(Rendered images with source text)
= Beginning of Section =

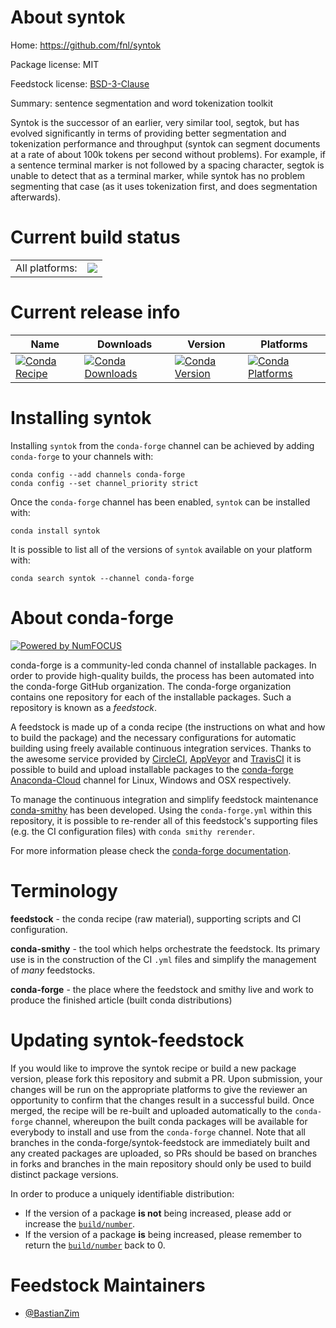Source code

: About syntok
============

Home: https://github.com/fnl/syntok

Package license: MIT

Feedstock license: [BSD-3-Clause](https://github.com/conda-forge/syntok-feedstock/blob/master/LICENSE.txt)

Summary: sentence segmentation and word tokenization toolkit

Syntok is the successor of an earlier, very similar tool, segtok, but has evolved
significantly in terms of providing better segmentation and tokenization performance
and throughput (syntok can segment documents at a rate of about 100k tokens per
second without problems). For example, if a sentence terminal marker is not
followed by a spacing character, segtok is unable to detect that as a terminal
marker, while syntok has no problem segmenting that case (as it uses tokenization
first, and does segmentation afterwards).


Current build status
====================


<table><tr><td>All platforms:</td>
    <td>
      <a href="https://dev.azure.com/conda-forge/feedstock-builds/_build/latest?definitionId=12442&branchName=master">
        <img src="https://dev.azure.com/conda-forge/feedstock-builds/_apis/build/status/syntok-feedstock?branchName=master">
      </a>
    </td>
  </tr>
</table>

Current release info
====================

| Name | Downloads | Version | Platforms |
| --- | --- | --- | --- |
| [![Conda Recipe](https://img.shields.io/badge/recipe-syntok-green.svg)](https://anaconda.org/conda-forge/syntok) | [![Conda Downloads](https://img.shields.io/conda/dn/conda-forge/syntok.svg)](https://anaconda.org/conda-forge/syntok) | [![Conda Version](https://img.shields.io/conda/vn/conda-forge/syntok.svg)](https://anaconda.org/conda-forge/syntok) | [![Conda Platforms](https://img.shields.io/conda/pn/conda-forge/syntok.svg)](https://anaconda.org/conda-forge/syntok) |

Installing syntok
=================

Installing `syntok` from the `conda-forge` channel can be achieved by adding `conda-forge` to your channels with:

```
conda config --add channels conda-forge
conda config --set channel_priority strict
```

Once the `conda-forge` channel has been enabled, `syntok` can be installed with:

```
conda install syntok
```

It is possible to list all of the versions of `syntok` available on your platform with:

```
conda search syntok --channel conda-forge
```


About conda-forge
=================

[![Powered by
NumFOCUS](https://img.shields.io/badge/powered%20by-NumFOCUS-orange.svg?style=flat&colorA=E1523D&colorB=007D8A)](https://numfocus.org)

conda-forge is a community-led conda channel of installable packages.
In order to provide high-quality builds, the process has been automated into the
conda-forge GitHub organization. The conda-forge organization contains one repository
for each of the installable packages. Such a repository is known as a *feedstock*.

A feedstock is made up of a conda recipe (the instructions on what and how to build
the package) and the necessary configurations for automatic building using freely
available continuous integration services. Thanks to the awesome service provided by
[CircleCI](https://circleci.com/), [AppVeyor](https://www.appveyor.com/)
and [TravisCI](https://travis-ci.com/) it is possible to build and upload installable
packages to the [conda-forge](https://anaconda.org/conda-forge)
[Anaconda-Cloud](https://anaconda.org/) channel for Linux, Windows and OSX respectively.

To manage the continuous integration and simplify feedstock maintenance
[conda-smithy](https://github.com/conda-forge/conda-smithy) has been developed.
Using the ``conda-forge.yml`` within this repository, it is possible to re-render all of
this feedstock's supporting files (e.g. the CI configuration files) with ``conda smithy rerender``.

For more information please check the [conda-forge documentation](https://conda-forge.org/docs/).

Terminology
===========

**feedstock** - the conda recipe (raw material), supporting scripts and CI configuration.

**conda-smithy** - the tool which helps orchestrate the feedstock.
                   Its primary use is in the construction of the CI ``.yml`` files
                   and simplify the management of *many* feedstocks.

**conda-forge** - the place where the feedstock and smithy live and work to
                  produce the finished article (built conda distributions)


Updating syntok-feedstock
=========================

If you would like to improve the syntok recipe or build a new
package version, please fork this repository and submit a PR. Upon submission,
your changes will be run on the appropriate platforms to give the reviewer an
opportunity to confirm that the changes result in a successful build. Once
merged, the recipe will be re-built and uploaded automatically to the
`conda-forge` channel, whereupon the built conda packages will be available for
everybody to install and use from the `conda-forge` channel.
Note that all branches in the conda-forge/syntok-feedstock are
immediately built and any created packages are uploaded, so PRs should be based
on branches in forks and branches in the main repository should only be used to
build distinct package versions.

In order to produce a uniquely identifiable distribution:
 * If the version of a package **is not** being increased, please add or increase
   the [``build/number``](https://docs.conda.io/projects/conda-build/en/latest/resources/define-metadata.html#build-number-and-string).
 * If the version of a package **is** being increased, please remember to return
   the [``build/number``](https://docs.conda.io/projects/conda-build/en/latest/resources/define-metadata.html#build-number-and-string)
   back to 0.

Feedstock Maintainers
=====================

* [@BastianZim](https://github.com/BastianZim/)

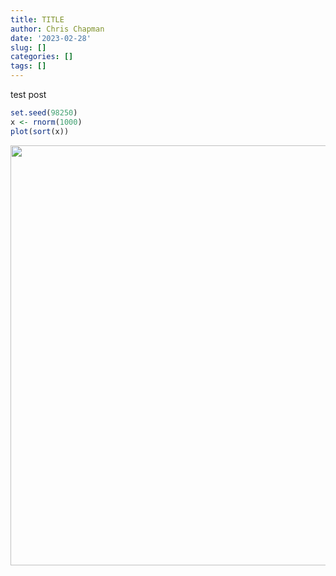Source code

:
 ```yaml
---
title: TITLE
author: Chris Chapman
date: '2023-02-28'
slug: []
categories: []
tags: []
---
```

test post


```r
set.seed(98250)
x <- rnorm(1000)
plot(sort(x))
```

<img src="{{< blogdown/postref >}}index_files/figure-html/unnamed-chunk-1-1.png" width="672" />
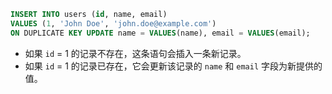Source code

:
 ```sql
INSERT INTO users (id, name, email)
VALUES (1, 'John Doe', 'john.doe@example.com')
ON DUPLICATE KEY UPDATE name = VALUES(name), email = VALUES(email);
```
- 如果 `id` = 1 的记录不存在，这条语句会插入一条新记录。
- 如果 `id` = 1 的记录已存在，它会更新该记录的 `name` 和 `email` 字段为新提供的值。
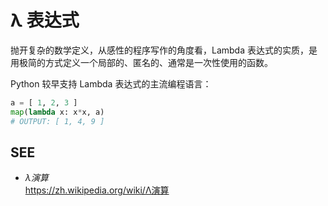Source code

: #	&lambda; 表达式

抛开复杂的数学定义，从感性的程序写作的角度看，Lambda 表达式的实质，是用极简的方式定义一个局部的、匿名的、通常是一次性使用的函数。

Python 较早支持 Lambda 表达式的主流编程语言：

```python
a = [ 1, 2, 3 ]
map(lambda x: x*x, a)
# OUTPUT: [ 1, 4, 9 ]
```

##	SEE

*	*λ演算*  
	https://zh.wikipedia.org/wiki/Λ演算
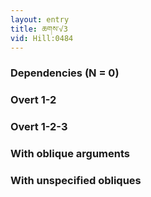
 ```yaml
---
layout: entry
title: ཆགས་√3
vid: Hill:0484
---
```

### Dependencies (N = 0)


### Overt 1-2


### Overt 1-2-3


### With oblique arguments


### With unspecified obliques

= End of Section =

> _Problem details_: Among the records above, how many lines carry the string "branchName"? Reply with the number alone.

> _Reply_: 2